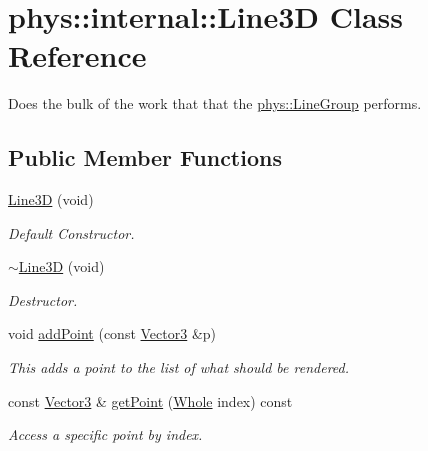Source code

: \hypertarget{classphys_1_1internal_1_1Line3D}{
\section{phys::internal::Line3D Class Reference}
\label{d4/db5/classphys_1_1internal_1_1Line3D}
}


Does the bulk of the work that that the \hyperlink{classphys_1_1LineGroup}{phys::LineGroup} performs.  


\subsection*{Public Member Functions}
\begin{DoxyCompactItemize}
\item 
\hyperlink{classphys_1_1internal_1_1Line3D_ab22b8f5fae0bb2585b1031adfff424bd}{Line3D} (void)
\begin{DoxyCompactList}\small\item\em Default Constructor. \item\end{DoxyCompactList}\item 
\hyperlink{classphys_1_1internal_1_1Line3D_acddc95dd5f319d6afc68260af8bea39c}{$\sim$Line3D} (void)
\begin{DoxyCompactList}\small\item\em Destructor. \item\end{DoxyCompactList}\item 
void \hyperlink{classphys_1_1internal_1_1Line3D_aeb3b828b35b4c8ed76158285be6ddc67}{addPoint} (const \hyperlink{classphys_1_1Vector3}{Vector3} \&p)
\begin{DoxyCompactList}\small\item\em This adds a point to the list of what should be rendered. \item\end{DoxyCompactList}\item 
const \hyperlink{classphys_1_1Vector3}{Vector3} \& \hyperlink{classphys_1_1internal_1_1Line3D_a190af0e38be28297ed2f6a7aecf0c316}{getPoint} (\hyperlink{namespacephys_a460f6bc24c8dd347b05e0366ae34f34a}{Whole} index) const 
\begin{DoxyCompactList}\small\item\em Access a specific point by index. \item\end{DoxyCompactList}\item 

\end{DoxyCompactItemize}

▶ _Your goal_
The answer should match the data above word for word, with no pictures in it.

▶ _Output for this exercise_
Source code

: \hypertarget{classphys_1_1internal_1_1Line3D}{
\section{phys::internal::Line3D Class Reference}
\label{d4/db5/classphys_1_1internal_1_1Line3D}
}


Does the bulk of the work that that the \hyperlink{classphys_1_1LineGroup}{phys::LineGroup} performs.  


\subsection*{Public Member Functions}
\begin{DoxyCompactItemize}
\item 
\hyperlink{classphys_1_1internal_1_1Line3D_ab22b8f5fae0bb2585b1031adfff424bd}{Line3D} (void)
\begin{DoxyCompactList}\small\item\em Default Constructor. \item\end{DoxyCompactList}\item 
\hyperlink{classphys_1_1internal_1_1Line3D_acddc95dd5f319d6afc68260af8bea39c}{$\sim$Line3D} (void)
\begin{DoxyCompactList}\small\item\em Destructor. \item\end{DoxyCompactList}\item 
void \hyperlink{classphys_1_1internal_1_1Line3D_aeb3b828b35b4c8ed76158285be6ddc67}{addPoint} (const \hyperlink{classphys_1_1Vector3}{Vector3} \&p)
\begin{DoxyCompactList}\small\item\em This adds a point to the list of what should be rendered. \item\end{DoxyCompactList}\item 
const \hyperlink{classphys_1_1Vector3}{Vector3} \& \hyperlink{classphys_1_1internal_1_1Line3D_a190af0e38be28297ed2f6a7aecf0c316}{getPoint} (\hyperlink{namespacephys_a460f6bc24c8dd347b05e0366ae34f34a}{Whole} index) const 
\begin{DoxyCompactList}\small\item\em Access a specific point by index. \item\end{DoxyCompactList}\item 

\end{DoxyCompactItemize}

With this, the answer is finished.